WORK ORDER —
Copy each line containing "nombre" from the listing below.

RECORDS SUPPLIED —
********************

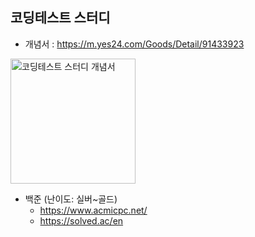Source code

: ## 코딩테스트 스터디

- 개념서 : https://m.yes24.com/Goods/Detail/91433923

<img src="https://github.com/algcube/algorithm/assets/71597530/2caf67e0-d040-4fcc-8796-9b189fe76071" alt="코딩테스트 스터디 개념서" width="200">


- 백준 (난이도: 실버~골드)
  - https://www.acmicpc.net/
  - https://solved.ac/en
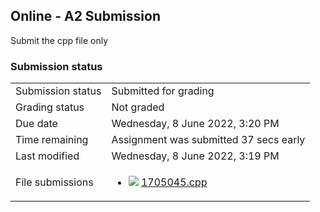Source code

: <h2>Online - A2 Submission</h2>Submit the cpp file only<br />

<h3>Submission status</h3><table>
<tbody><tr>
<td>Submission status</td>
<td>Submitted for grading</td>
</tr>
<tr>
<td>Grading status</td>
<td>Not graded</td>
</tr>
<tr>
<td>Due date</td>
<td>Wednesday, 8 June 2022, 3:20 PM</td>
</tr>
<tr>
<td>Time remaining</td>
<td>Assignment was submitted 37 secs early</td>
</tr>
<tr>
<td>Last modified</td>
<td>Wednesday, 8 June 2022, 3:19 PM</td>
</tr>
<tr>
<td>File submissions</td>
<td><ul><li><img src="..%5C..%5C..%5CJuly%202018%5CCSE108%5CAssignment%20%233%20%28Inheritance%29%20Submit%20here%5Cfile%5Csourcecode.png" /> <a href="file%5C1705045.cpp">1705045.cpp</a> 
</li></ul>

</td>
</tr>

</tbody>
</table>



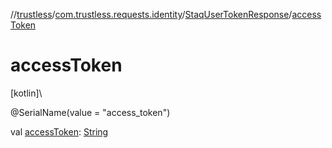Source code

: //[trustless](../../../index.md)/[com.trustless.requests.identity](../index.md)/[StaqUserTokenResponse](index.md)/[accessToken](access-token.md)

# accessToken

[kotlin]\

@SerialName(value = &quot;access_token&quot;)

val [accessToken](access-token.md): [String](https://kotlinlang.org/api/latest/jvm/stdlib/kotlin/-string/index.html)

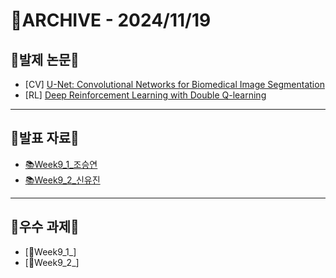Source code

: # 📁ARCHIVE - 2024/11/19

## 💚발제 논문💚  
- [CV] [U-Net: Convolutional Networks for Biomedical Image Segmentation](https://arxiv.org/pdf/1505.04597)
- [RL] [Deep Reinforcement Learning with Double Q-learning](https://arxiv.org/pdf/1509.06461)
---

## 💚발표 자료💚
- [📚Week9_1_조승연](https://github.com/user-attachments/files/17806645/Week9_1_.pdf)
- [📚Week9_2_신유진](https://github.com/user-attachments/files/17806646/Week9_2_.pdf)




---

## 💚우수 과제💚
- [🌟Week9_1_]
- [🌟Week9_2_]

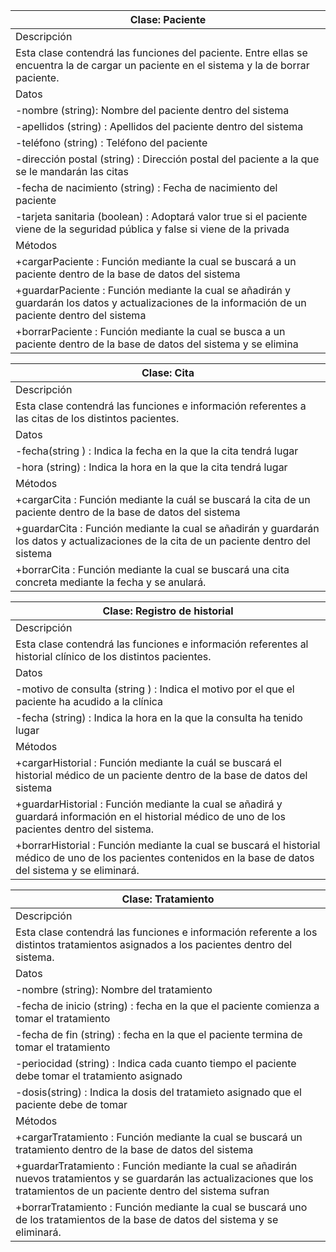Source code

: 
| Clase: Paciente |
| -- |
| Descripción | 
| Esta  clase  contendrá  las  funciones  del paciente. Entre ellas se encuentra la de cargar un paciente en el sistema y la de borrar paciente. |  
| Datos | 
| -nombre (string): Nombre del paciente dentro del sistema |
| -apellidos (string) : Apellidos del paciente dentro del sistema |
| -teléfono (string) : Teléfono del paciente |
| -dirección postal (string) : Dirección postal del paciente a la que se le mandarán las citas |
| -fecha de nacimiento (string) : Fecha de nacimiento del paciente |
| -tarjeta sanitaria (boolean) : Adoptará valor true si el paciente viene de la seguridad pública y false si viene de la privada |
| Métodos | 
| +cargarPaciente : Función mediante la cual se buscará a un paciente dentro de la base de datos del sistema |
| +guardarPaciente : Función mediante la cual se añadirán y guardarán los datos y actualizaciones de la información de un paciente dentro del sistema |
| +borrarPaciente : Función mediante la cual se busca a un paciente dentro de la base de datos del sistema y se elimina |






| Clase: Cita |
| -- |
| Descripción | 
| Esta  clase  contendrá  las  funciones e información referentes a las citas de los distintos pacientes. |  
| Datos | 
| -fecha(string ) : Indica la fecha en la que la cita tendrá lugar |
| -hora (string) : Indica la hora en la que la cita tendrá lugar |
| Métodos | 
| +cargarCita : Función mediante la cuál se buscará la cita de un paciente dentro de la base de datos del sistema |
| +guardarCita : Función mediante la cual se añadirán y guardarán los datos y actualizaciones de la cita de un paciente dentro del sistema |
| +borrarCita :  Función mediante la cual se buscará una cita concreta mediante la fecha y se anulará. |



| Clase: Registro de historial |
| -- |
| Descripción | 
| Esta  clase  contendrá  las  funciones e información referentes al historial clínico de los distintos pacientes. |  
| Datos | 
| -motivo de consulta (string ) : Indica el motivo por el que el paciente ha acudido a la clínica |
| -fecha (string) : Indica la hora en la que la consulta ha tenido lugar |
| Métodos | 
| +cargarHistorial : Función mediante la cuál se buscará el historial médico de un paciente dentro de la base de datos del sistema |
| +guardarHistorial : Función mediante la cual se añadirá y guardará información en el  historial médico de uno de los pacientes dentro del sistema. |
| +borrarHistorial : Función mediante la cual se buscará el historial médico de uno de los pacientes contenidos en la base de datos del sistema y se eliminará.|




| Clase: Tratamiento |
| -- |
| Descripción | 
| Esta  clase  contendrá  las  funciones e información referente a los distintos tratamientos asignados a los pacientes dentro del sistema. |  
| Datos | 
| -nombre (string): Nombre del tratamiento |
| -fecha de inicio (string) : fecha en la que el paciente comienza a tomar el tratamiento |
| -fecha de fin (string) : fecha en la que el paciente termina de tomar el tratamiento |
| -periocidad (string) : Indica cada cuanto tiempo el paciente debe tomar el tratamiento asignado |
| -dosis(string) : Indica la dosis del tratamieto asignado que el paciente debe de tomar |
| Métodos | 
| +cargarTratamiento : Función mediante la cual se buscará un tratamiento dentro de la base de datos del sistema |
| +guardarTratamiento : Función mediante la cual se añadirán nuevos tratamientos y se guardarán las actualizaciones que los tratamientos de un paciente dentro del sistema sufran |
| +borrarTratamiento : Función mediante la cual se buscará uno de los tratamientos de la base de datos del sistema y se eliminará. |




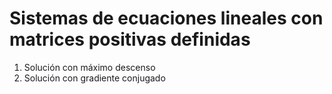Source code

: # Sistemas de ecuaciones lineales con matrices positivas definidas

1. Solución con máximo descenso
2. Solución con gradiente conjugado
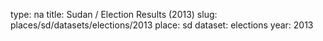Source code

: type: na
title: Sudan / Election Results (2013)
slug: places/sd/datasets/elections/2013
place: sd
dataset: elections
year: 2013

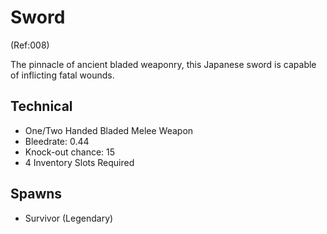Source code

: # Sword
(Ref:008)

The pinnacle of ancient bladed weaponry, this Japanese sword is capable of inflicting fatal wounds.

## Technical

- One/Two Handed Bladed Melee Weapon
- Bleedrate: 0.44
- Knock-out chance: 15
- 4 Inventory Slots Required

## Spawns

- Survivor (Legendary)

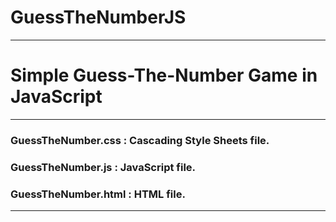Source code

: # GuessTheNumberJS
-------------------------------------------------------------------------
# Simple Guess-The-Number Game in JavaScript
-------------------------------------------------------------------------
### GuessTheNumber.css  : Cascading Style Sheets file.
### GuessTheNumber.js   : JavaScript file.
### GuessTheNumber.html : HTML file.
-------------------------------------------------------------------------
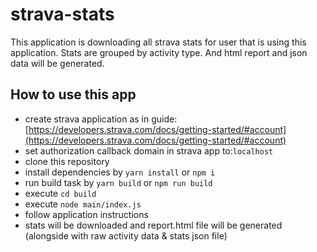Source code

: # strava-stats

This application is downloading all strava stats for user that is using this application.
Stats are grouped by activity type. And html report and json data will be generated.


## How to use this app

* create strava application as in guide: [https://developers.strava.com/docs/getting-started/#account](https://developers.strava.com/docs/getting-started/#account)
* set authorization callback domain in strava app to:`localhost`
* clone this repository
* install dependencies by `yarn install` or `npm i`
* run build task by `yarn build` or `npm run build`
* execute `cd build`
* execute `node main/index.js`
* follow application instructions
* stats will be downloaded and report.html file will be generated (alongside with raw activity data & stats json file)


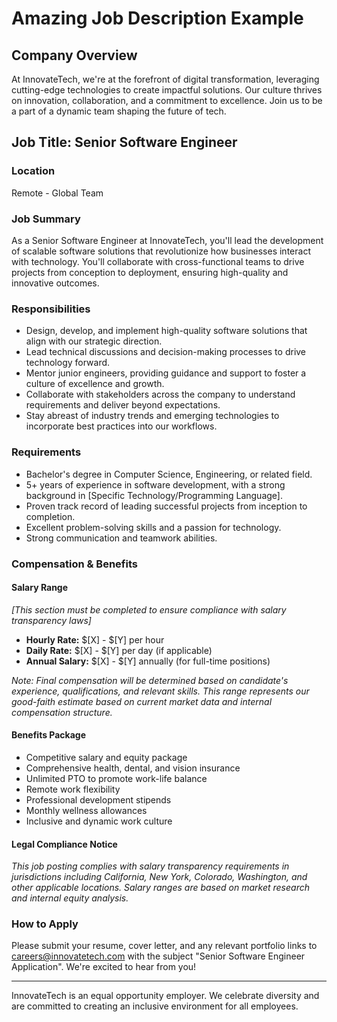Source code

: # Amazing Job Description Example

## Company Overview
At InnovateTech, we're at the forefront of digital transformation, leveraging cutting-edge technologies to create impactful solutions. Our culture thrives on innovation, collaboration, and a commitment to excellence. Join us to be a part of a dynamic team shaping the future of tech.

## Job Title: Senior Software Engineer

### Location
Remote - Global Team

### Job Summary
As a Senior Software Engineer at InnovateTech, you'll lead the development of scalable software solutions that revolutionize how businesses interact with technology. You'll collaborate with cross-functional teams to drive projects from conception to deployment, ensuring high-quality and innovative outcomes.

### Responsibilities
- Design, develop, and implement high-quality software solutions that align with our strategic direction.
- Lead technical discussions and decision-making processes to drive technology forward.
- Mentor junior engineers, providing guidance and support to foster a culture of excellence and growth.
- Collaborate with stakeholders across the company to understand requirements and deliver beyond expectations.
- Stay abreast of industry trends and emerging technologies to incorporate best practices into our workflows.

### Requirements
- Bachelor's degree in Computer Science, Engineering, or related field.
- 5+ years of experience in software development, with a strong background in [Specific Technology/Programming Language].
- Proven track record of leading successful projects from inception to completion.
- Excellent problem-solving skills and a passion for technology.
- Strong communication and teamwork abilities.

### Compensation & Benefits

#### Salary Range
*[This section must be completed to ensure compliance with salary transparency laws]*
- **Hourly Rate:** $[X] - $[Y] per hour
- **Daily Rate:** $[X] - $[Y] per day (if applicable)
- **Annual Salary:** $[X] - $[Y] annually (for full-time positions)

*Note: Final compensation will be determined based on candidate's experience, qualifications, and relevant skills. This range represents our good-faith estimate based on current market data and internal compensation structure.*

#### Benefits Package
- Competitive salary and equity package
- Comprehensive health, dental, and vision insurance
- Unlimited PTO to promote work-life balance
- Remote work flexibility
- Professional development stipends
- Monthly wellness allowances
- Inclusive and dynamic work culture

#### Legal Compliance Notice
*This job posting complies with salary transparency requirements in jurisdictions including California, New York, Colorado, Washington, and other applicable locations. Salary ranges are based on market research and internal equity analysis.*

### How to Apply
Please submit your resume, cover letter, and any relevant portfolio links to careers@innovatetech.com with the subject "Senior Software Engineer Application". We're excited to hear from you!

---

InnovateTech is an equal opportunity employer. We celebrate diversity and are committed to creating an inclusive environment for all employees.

********************

RESPONSE BELOW —
| -nombre (string): Nombre del paciente dentro del sistema |
| -nombre (string): Nombre del tratamiento |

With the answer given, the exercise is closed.